# dfds ferries



## metblue (Oct 9, 2006)

Hi,I went online this morning to make enquiries re crossing newcastle - Ijmuiden for June-July 2010 ,motorhome, wee car on A frame + 2 adults return was £528 and had to book as a trailer.
If I booked it as a motorhome and a caravan it is only £420 return !! I called office in Newcastle to ask them to explain why a small car (fiat Panda) only 1.23mtr tall was more than a caravan of the same length but a greater height and was basically told tuff !! thats they way it is. I think that this is a gross misuse of their pricing policy.
What do you think ?


----------



## teemyob (Nov 22, 2005)

*DFDS*

Has the same myself.

If you have a 6m Motorhome and a 3m trailer, you pay more than a 10M motorhome.

End of, Tough !


----------



## geordie01 (Apr 20, 2006)

i only live 8 miles from the port and i wouldnt use them you can put a lot of fuel in your tank for some of the quotes i have had off them they only seem interested in 2 day trippers


----------



## teemyob (Nov 22, 2005)

*DFDS*

The other problem with DFDS is actualy getting them to accept you.

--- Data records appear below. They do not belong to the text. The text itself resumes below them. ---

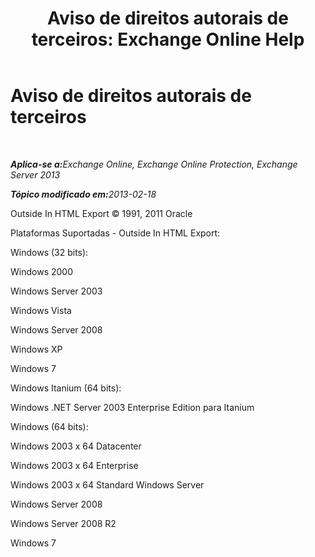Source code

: ﻿---
title: 'Aviso de direitos autorais de terceiros: Exchange Online Help'
TOCTitle: Aviso de direitos autorais de terceiros
ms:assetid: e94f1244-acb8-4ddd-b54e-5cc37f903bbf
ms:mtpsurl: https://technet.microsoft.com/pt-br/library/Dd351225(v=EXCHG.150)
ms:contentKeyID: 50484840
ms.date: 04/23/2018
mtps_version: v=EXCHG.150
ms.translationtype: HT
---

# Aviso de direitos autorais de terceiros

 

_<strong>Aplica-se a:</strong>Exchange Online, Exchange Online Protection, Exchange Server 2013_

_<strong>Tópico modificado em:</strong>2013-02-18_

Outside In HTML Export © 1991, 2011 Oracle

Plataformas Suportadas - Outside In HTML Export:

Windows (32 bits):

Windows 2000

Windows Server 2003

Windows Vista

Windows Server 2008

Windows XP

Windows 7

Windows Itanium (64 bits):

Windows .NET Server 2003 Enterprise Edition para Itanium

Windows (64 bits):

Windows 2003 x 64 Datacenter

Windows 2003 x 64 Enterprise

Windows 2003 x 64 Standard Windows Server

Windows Server 2008

Windows Server 2008 R2

Windows 7

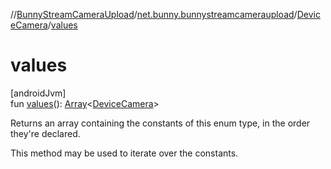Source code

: //[BunnyStreamCameraUpload](../../../index.md)/[net.bunny.bunnystreamcameraupload](../index.md)/[DeviceCamera](index.md)/[values](values.md)

# values

[androidJvm]\
fun [values](values.md)(): [Array](https://kotlinlang.org/api/core/kotlin-stdlib/kotlin/-array/index.html)&lt;[DeviceCamera](index.md)&gt;

Returns an array containing the constants of this enum type, in the order they're declared.

This method may be used to iterate over the constants.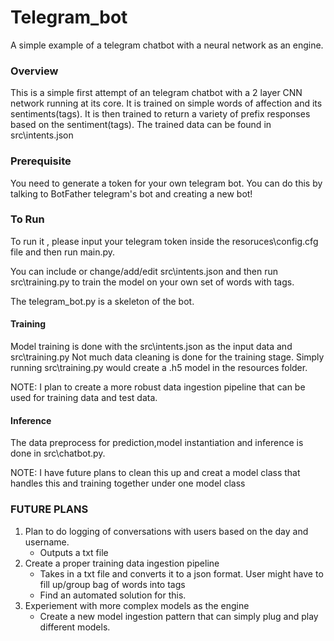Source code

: # Telegram_bot
A simple example of a telegram chatbot with a neural network as an engine.

### Overview
This is a simple first attempt of an telegram chatbot with a 2 layer CNN network running at its core. It is trained on simple words of affection and its sentiments(tags). It is then trained to return a variety of prefix responses based on the sentiment(tags). The trained data can be found in src\intents.json

### Prerequisite
You need to generate a token for your own telegram bot. You can do this by talking to BotFather telegram's bot and creating a new bot!
### To Run
To run it , please input your telegram token inside the resoruces\config.cfg file and then run main.py.

You can include or change/add/edit src\intents.json and then run src\training.py to train the model on your own set of words with tags.

The telegram_bot.py is a skeleton of the bot.

#### Training
Model training is done with the src\intents.json as the input data and src\training.py 
Not much data cleaning is done for the training stage. Simply running src\training.py would create a .h5 model in the resources folder.

NOTE: I plan to create a more robust data ingestion pipeline that can be used for training data and test data.
#### Inference 
The data preprocess for prediction,model instantiation and inference is done in src\chatbot.py.

NOTE: I have future plans to clean this up and creat a model class that handles this and training together under one model class


### FUTURE PLANS
1. Plan to do logging of conversations with users based on the day and username.
    - Outputs a txt file
2. Create a proper training data ingestion pipeline 
    - Takes in a txt file and converts it to a json format. User might have to fill up/group bag of words into tags
    - Find an automated solution for this.
3. Experiement with more complex models as the engine
    - Create a new model ingestion pattern that can simply plug and play different models.
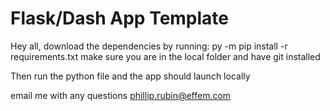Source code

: Flask/Dash App Template
=============================

Hey all, download the dependencies by running: py -m pip install -r requirements.txt
make sure you are in the local folder and have git installed

Then run the python file and the app should launch locally

email me with any questions
phillip.rubin@effem.com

In the past on Norway crossings, I have had to ring them.

See Mine or Frank (SallyTraffics) topics.

You are better off for Beneluxe using POSL or Stena. Never had any problems with them

Trev


----------



## machilly (Feb 10, 2007)

Hi I am exactly the same, used P & O last year for my annual Spanish retreat, having costed it up in full this year, I am travelling from Dover to Dunkirk, driving through France then Spain using aires, I will takle 3 days to go down and same coming back, ferry fares /eurotunnel in total only £160 total journey including UK is 3000 miles I get around 22 to the gallon
so total fuel will be around £680.
Going with P&O return to bilbao, would cost me approx £800 + fuel to South of spain and back £300.

The above does not take into count food on the boat and if there is a booze cruise, the sleepless nights..

regards


----------



## Vennwood (Feb 4, 2007)

Its not just DFDS they are all at it in one way or another

Norfolkline are offering 50% off for a car and caravan yet only 10% off for a motorhome. Discrimination in my view.

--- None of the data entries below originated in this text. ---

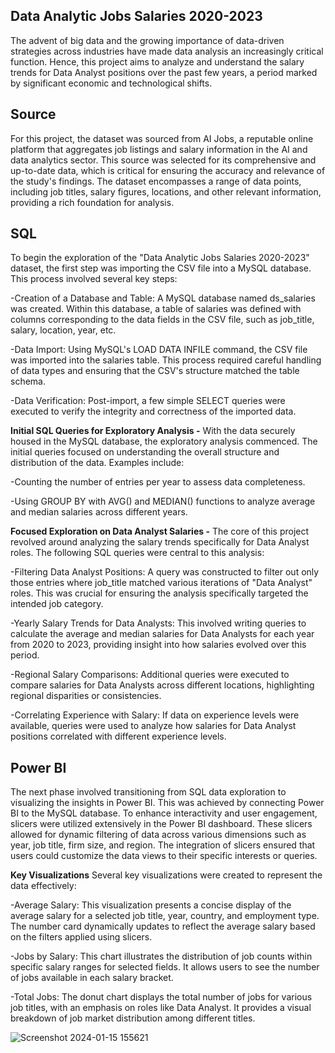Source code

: ## Data Analytic Jobs Salaries 2020-2023

The advent of big data and the growing importance of data-driven strategies across industries have made data analysis an increasingly critical function. Hence, this project aims to analyze and understand the salary trends for Data Analyst positions over the past few years, a period marked by significant economic and technological shifts.

## Source
For this project, the dataset was sourced from AI Jobs, a reputable online platform that aggregates job listings and salary information in the AI and data analytics sector. This source was selected for its comprehensive and up-to-date data, which is critical for ensuring the accuracy and relevance of the study's findings. The dataset encompasses a range of data points, including job titles, salary figures, locations, and other relevant information, providing a rich foundation for analysis.

## SQL
To begin the exploration of the "Data Analytic Jobs Salaries 2020-2023" dataset, the first step was importing the CSV file into a MySQL database. This process involved several key steps:

  -Creation of a Database and Table: A MySQL database named ds_salaries was created. Within this database, a table of salaries was defined with columns corresponding to the data fields in the CSV file, such as job_title, salary, location, year, etc.

  -Data Import: Using MySQL's LOAD DATA INFILE command, the CSV file was imported into the salaries table. This process required careful handling of data types and ensuring that the CSV's structure matched the table schema.

  -Data Verification: Post-import, a few simple SELECT queries were executed to verify the integrity and correctness of the imported data.

**Initial SQL Queries for Exploratory Analysis -**
With the data securely housed in the MySQL database, the exploratory analysis commenced. The initial queries focused on understanding the overall structure and distribution of the data. Examples include:

  -Counting the number of entries per year to assess data completeness.

  -Using GROUP BY with AVG() and MEDIAN() functions to analyze average and median salaries across different years.

**Focused Exploration on Data Analyst Salaries -**
The core of this project revolved around analyzing the salary trends specifically for Data Analyst roles. The following SQL queries were central to this analysis:

  -Filtering Data Analyst Positions: A query was constructed to filter out only those entries where job_title matched various iterations of "Data Analyst" roles. This was crucial for ensuring the analysis specifically targeted the intended job category.

  -Yearly Salary Trends for Data Analysts: This involved writing queries to calculate the average and median salaries for Data Analysts for each year from 2020 to 2023, providing insight into how salaries evolved over this period.

  -Regional Salary Comparisons: Additional queries were executed to compare salaries for Data Analysts across different locations, highlighting regional disparities or consistencies.

  -Correlating Experience with Salary: If data on experience levels were available, queries were used to analyze how salaries for Data Analyst positions correlated with different experience levels.

## Power BI
The next phase involved transitioning from SQL data exploration to visualizing the insights in Power BI. This was achieved by connecting Power BI to the MySQL database. To enhance interactivity and user engagement, slicers were utilized extensively in the Power BI dashboard. These slicers allowed for dynamic filtering of data across various dimensions such as year, job title, firm size, and region. The integration of slicers ensured that users could customize the data views to their specific interests or queries.

**Key Visualizations**
Several key visualizations were created to represent the data effectively:

  -Average Salary: This visualization presents a concise display of the average salary for a selected job title, year, country, and employment type. The number card dynamically updates to reflect the average salary based on the filters applied using slicers.

  -Jobs by Salary: This chart illustrates the distribution of job counts within specific salary ranges for selected fields. It allows users to see the number of jobs available in each salary bracket.

  -Total Jobs: The donut chart displays the total number of jobs for various job titles, with an emphasis on roles like Data Analyst. It provides a visual breakdown of job market distribution among different titles.

![Screenshot 2024-01-15 155621](https://github.com/AnhnguyenWA/DataAnalystSalary/assets/155875728/883b849f-f439-49de-a7d5-30a920412785)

SeaFrance Carnet offer £32 each way for up 5 mtrs but a 6 mtr motorhome jumps to £69.50 each way while a car and caravan weighs in at £43 for up to 12 mtrs

Seems these ferry companies just don't like motorhomes


----------



## KJ_1336 (Aug 3, 2009)

*ferries*

we have just done a return journey with norfolk line for £102 for a 10 mtr van and towcar on. p&o wanted over double as did sea frog.


----------



## KJ_1336 (Aug 3, 2009)

*ferries*

we have just done a return journey with norfolk line for £102 for a 10 mtr van and towcar on. p&o wanted over double as did sea frog.


----------



## mgw (Mar 27, 2007)

Try P&O north sea ferries better ships than dfds and alot cheaper we used them last year and there was a M/H with a smart car on an a frame he unhooked the car and his wife drove it onto the ferry I presume it was a lot cheaper than when coupled to his m/h


----------



## teemyob (Nov 22, 2005)

*P&O*



mgw said:


> Try P&O north sea ferries better ships than dfds and alot cheaper we used them last year and there was a M/H with a smart car on an a frame he unhooked the car and his wife drove it onto the ferry I presume it was a lot cheaper than when coupled to his m/h


I Use P&O North Sea a lot. Fair prices.

I think it is a case of having a good look around though.

8 Adults & 1 Infant with a 9m Motorhome can get to £800 or £1000 with a Trailer for a Hull-Rotterdam-Hull Return, overnight.

The same vehicle on a DAY sailing with Stena from Hook of Holland to Harwich with an outside family day cabin £225

Good thing about Stena is you can use Tesco deals


----------